Declarative Abstractions and Scalable Platforms for Big Data Analytics

Talk
Amol Deshpande
University of Maryland, College Park
Time: 
09.18.2015 11:00 to 12:00
Location: 
CSI 2117
Video File: 
Slides: 
AttachmentSize
PDF icon 2015-colloquium-deshpande.pdf14.95 MB

For several decades now, the amount of data available to us has been growing at a pace far higher than our ability to process it; this trend, popularly referred to as "big data", has accelerated many-fold in recent years with the emergence of efficient and mass-produced scientific instruments, increasing ease of generating and publishing data, and proliferation of Internet-connected devices. The overarching goal of my research is to understand and address the limitations of existing data management formalisms and systems, especially for new types of data or applications, by designing intuitive, formal and declarative abstractions, and by developing algorithms and systems to support those abstractions over large volumes of data.

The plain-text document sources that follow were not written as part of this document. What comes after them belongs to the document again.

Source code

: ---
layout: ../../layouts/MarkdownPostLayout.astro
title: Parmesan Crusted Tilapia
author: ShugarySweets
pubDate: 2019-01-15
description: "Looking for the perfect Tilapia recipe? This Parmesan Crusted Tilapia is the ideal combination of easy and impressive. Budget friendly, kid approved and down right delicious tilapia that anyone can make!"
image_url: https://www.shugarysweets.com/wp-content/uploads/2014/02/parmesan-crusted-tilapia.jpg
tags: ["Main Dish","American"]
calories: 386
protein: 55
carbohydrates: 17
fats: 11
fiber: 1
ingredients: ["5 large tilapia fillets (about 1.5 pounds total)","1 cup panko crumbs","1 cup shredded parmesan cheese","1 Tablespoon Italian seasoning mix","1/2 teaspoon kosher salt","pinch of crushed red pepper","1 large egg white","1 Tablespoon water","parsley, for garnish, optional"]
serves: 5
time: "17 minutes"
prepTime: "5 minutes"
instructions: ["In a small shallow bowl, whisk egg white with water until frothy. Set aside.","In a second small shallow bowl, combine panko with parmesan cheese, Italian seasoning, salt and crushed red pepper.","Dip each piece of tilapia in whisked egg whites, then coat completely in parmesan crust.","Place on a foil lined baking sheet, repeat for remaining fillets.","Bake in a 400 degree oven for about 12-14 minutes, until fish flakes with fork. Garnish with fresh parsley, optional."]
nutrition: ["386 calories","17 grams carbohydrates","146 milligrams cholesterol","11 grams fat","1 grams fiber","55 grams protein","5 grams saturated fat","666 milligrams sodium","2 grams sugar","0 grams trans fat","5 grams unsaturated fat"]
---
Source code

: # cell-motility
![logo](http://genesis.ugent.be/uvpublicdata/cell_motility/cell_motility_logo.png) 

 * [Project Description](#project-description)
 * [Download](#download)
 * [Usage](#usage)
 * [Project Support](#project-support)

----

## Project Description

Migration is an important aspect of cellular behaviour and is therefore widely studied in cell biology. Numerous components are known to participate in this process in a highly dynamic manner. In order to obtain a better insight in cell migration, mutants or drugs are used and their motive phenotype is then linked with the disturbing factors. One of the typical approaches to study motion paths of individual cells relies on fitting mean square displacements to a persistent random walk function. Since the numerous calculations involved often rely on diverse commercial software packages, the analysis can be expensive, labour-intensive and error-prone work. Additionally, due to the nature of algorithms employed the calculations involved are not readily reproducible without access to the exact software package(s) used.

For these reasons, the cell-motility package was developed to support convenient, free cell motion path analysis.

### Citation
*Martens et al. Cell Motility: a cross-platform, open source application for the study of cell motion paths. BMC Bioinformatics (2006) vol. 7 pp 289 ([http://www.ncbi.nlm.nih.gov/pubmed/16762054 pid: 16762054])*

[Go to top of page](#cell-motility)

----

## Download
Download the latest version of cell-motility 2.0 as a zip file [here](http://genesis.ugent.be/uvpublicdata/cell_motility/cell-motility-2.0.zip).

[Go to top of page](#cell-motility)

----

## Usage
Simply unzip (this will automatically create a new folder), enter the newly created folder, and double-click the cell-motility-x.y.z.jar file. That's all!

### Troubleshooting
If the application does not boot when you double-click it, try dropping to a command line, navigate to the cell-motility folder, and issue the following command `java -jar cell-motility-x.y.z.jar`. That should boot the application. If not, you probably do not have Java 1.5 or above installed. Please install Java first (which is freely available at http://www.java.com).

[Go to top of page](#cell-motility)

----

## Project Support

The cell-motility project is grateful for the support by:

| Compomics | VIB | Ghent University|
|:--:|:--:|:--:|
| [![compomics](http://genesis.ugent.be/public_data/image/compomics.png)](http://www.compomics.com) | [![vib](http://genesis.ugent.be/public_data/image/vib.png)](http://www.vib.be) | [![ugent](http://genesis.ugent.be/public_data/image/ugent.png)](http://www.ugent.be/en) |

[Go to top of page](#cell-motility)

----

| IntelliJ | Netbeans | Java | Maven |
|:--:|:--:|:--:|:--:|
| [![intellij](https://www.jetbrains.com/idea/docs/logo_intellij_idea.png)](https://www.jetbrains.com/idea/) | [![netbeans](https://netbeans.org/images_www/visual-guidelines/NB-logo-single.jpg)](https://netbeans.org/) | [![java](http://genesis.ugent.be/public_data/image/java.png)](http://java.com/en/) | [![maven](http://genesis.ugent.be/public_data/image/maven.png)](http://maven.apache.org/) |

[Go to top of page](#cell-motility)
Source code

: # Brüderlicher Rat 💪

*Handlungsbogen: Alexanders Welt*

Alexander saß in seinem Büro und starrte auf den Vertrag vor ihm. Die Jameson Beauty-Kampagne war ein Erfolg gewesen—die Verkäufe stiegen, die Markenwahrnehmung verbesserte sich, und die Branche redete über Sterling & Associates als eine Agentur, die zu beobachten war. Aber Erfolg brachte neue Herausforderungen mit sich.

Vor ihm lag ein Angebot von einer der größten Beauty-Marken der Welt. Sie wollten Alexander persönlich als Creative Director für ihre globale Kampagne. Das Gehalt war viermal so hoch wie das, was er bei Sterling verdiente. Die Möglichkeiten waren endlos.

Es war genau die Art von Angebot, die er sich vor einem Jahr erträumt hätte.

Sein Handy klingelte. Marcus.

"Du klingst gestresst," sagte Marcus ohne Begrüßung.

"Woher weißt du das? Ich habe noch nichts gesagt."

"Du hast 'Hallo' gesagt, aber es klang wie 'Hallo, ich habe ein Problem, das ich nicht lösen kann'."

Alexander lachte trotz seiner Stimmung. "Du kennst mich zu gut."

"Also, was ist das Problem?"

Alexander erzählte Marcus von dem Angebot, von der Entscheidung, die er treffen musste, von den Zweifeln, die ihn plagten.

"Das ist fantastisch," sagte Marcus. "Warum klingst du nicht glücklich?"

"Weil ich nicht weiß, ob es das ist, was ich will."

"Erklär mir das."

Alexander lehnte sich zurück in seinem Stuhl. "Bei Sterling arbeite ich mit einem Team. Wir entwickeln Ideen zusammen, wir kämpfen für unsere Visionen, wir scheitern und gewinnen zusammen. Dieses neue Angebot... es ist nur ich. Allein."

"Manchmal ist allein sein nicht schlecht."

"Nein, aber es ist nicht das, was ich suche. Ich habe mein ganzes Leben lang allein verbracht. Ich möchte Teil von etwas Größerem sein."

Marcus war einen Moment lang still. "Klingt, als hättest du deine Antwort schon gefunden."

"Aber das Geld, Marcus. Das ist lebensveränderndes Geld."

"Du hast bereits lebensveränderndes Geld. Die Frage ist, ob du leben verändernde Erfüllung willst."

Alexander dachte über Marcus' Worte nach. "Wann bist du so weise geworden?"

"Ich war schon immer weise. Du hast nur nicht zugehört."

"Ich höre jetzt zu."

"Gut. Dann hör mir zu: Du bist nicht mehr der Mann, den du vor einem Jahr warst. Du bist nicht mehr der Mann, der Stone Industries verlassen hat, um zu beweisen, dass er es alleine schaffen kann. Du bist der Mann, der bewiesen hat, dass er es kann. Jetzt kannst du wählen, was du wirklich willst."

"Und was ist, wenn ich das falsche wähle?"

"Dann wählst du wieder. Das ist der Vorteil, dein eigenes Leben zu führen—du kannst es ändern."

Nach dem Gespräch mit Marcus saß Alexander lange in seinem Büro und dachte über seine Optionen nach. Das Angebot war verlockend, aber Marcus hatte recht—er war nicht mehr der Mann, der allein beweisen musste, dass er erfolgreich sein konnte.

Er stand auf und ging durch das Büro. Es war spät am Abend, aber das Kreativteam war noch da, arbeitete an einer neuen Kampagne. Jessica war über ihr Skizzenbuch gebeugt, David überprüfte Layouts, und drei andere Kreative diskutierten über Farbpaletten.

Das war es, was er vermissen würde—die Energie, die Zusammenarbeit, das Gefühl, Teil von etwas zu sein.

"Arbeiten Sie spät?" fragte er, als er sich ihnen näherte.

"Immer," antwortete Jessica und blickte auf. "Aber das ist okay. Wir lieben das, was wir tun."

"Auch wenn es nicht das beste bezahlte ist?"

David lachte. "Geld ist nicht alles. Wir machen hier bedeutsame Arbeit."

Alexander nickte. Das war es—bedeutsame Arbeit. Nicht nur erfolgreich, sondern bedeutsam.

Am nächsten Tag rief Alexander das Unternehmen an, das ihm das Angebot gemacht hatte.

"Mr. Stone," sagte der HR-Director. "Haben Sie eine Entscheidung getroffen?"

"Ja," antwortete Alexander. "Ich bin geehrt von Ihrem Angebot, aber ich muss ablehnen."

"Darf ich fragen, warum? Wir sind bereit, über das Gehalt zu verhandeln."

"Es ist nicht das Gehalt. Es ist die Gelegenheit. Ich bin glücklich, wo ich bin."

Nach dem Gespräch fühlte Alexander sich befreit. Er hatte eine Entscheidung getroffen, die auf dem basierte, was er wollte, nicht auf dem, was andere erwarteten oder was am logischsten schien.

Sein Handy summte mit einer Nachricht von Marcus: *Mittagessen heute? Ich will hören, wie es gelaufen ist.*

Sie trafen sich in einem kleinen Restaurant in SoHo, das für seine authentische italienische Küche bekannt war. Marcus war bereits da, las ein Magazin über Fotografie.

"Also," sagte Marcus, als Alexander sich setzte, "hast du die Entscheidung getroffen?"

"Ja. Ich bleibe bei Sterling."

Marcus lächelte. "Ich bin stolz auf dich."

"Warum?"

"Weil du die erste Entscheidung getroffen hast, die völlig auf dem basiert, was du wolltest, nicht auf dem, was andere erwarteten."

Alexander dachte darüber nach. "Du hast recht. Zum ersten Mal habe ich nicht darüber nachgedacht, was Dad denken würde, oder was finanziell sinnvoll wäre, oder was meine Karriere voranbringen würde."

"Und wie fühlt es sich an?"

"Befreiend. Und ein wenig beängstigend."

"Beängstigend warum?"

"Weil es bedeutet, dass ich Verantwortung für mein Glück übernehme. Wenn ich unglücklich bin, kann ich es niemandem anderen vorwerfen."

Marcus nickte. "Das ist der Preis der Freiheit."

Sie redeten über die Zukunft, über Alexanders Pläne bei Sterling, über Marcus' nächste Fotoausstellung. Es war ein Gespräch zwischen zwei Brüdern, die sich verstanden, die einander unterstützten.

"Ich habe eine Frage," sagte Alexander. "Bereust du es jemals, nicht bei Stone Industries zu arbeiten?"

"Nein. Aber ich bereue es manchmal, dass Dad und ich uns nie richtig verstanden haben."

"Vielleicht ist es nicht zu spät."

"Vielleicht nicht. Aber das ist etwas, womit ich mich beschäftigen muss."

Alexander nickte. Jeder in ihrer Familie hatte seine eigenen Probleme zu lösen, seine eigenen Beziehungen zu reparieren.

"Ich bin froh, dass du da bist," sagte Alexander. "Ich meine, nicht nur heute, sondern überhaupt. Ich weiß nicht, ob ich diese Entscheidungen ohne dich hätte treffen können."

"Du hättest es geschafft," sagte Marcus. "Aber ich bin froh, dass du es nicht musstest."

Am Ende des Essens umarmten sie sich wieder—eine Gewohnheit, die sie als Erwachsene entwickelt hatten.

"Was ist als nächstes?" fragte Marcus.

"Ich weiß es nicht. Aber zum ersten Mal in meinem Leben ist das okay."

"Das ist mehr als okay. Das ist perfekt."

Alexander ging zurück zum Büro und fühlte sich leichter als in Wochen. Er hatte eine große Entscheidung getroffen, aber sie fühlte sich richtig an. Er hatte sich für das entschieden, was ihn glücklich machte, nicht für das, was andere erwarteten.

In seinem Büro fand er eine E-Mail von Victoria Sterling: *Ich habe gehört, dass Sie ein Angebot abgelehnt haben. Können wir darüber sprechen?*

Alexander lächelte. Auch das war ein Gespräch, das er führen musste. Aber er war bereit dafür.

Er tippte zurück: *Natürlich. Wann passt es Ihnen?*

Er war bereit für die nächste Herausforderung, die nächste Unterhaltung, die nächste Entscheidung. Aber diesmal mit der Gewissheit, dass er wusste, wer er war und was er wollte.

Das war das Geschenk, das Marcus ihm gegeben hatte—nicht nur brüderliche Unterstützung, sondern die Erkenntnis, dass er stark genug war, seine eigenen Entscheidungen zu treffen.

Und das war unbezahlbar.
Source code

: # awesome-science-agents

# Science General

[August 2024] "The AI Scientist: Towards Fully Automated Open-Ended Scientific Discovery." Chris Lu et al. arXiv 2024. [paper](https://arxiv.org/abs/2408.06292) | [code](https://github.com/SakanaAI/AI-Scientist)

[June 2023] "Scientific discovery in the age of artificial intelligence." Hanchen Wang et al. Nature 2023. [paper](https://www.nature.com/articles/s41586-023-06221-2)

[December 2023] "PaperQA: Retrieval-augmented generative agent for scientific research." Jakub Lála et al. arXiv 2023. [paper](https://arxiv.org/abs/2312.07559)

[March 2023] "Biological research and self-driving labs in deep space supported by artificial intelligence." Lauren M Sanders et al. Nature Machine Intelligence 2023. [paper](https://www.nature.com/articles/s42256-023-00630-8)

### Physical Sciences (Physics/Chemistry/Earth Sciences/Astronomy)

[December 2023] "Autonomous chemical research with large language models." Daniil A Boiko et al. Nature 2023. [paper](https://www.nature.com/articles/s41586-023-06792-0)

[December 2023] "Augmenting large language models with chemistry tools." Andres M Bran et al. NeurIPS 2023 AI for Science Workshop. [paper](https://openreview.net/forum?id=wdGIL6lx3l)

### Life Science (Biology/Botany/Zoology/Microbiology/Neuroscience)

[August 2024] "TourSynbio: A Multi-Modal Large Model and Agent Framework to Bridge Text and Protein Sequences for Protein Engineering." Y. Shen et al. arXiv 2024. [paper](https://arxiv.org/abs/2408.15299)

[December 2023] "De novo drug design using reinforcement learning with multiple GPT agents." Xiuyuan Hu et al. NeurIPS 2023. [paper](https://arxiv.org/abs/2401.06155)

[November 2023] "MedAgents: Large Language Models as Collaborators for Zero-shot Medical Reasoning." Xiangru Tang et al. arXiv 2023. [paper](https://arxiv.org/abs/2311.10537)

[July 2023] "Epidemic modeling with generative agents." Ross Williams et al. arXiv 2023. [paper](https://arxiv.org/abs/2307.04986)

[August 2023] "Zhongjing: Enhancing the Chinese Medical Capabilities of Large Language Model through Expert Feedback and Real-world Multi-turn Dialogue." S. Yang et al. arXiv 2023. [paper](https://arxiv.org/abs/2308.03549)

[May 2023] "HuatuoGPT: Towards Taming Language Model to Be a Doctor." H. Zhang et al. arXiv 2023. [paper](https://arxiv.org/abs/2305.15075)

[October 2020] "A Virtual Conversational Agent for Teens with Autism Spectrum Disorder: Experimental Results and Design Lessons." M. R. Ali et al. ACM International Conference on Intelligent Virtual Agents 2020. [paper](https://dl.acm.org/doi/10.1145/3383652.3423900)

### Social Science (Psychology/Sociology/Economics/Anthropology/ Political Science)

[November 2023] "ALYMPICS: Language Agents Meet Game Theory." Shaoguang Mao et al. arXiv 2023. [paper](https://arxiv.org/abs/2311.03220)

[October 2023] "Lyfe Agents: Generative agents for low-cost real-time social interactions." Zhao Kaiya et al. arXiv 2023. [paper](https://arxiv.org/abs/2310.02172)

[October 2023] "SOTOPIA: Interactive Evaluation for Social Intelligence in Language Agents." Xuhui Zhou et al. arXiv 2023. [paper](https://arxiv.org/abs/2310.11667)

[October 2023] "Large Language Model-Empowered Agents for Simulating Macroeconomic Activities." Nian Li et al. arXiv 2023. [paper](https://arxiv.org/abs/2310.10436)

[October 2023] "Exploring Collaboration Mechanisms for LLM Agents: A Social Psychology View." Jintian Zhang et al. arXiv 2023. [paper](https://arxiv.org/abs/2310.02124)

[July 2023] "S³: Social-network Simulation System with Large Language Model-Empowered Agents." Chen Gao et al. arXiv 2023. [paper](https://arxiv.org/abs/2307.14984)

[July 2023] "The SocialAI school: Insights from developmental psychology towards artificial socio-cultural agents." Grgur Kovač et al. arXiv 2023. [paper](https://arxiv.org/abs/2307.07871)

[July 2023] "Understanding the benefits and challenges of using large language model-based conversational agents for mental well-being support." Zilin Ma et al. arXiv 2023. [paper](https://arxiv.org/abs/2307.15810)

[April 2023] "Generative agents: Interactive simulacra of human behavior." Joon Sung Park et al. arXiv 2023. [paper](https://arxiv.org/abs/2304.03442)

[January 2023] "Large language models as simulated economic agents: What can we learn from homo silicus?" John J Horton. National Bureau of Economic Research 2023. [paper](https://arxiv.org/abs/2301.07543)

In this talk, I will present an overview of two recent projects from my group. First, I will discuss our work on building a graph data management system for supporting a wide range of queries and analytics over graph (network) data. This work is motivated by the increasing realization that querying and reasoning about the structure of the interconnections between entities can lead to interesting and deep insights into a variety of phenomena. The application domains where graph or network analytics are regularly applied include social media, finance, communication networks, biological networks, Internet, citation data, and many others. I will talk about some of the key data management challenges in supporting graph analytics over large volumes of data, and our work on addressing those challenges.
Second, I will discuss our initial work on building a platform for enabling collaborative data science, where teams of data scientists want to simultaneously analyze, modify, and share datasets, to understand trends and to extract actionable business, scientific, or social insights. While numerous solutions exist for specific data analysis tasks, underlying infrastructure and data management capabilities for supporting the overall ad hoc collaboration pipeline are still missing. I will present our vision for a unified platform with the ability to load, store, query, collaboratively analyze, and share datasets, and discuss our recent work on managing and querying a large number of versions of datasets.